Why can I no longer dwell in my realm of imagination? I have decided to run away. I know no one will come with me, but still I’ll go. Far, far away. To an ashram in some distant mountain corner. I will live like Shakuntala. But tell me—will they keep a dark girl? Will they too turn me away?
Listen, Ribhu, can’t you hear me shouting to you so often: “Give me a little time, I will become truly worthy of you.
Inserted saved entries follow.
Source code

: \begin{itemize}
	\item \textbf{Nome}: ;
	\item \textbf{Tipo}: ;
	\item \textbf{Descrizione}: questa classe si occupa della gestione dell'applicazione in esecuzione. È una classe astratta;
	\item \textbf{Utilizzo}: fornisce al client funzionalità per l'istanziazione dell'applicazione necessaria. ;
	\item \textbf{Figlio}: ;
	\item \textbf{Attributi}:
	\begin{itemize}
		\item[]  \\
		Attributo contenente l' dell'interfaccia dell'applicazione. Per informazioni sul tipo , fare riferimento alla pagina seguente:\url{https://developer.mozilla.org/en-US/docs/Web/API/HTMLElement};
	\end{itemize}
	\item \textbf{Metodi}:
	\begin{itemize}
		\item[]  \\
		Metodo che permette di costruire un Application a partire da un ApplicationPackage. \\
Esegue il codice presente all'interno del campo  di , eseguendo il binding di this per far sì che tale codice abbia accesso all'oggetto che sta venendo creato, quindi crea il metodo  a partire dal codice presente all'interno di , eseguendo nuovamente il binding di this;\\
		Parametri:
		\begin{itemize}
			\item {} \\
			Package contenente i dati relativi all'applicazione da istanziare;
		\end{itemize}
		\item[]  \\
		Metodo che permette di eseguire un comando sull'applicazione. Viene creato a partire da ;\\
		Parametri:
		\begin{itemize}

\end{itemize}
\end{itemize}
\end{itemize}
Just stay beside me… save me from these cruel people.” You may not be able to indulge me, but surely you can give me shelter? What do you say? You cannot? Not even a little? When people find a puppy on the street, do they throw it away? The Creator has surely given you at least that much capacity. He may have been miserly with me, but He hasn’t been so stingy with you. For this ordinary girl, can’t you defeat the Creator in generosity, even if just out of miserliness?
Oh, these dreams! I no longer call dreams dreams—I call them sin. Yes, that’s what they are—sin. Ma said that the other day, in my fever, I was crying out ‘Ribhu, Ribhu.’ Was that a dream, you tell me? It’s sin, isn’t it? Ordinary girls make the mistake of thinking sin is a dream. It hurts terribly for me to dream. I won’t dream anymore. What meaning can there be in dreams that give the address of death?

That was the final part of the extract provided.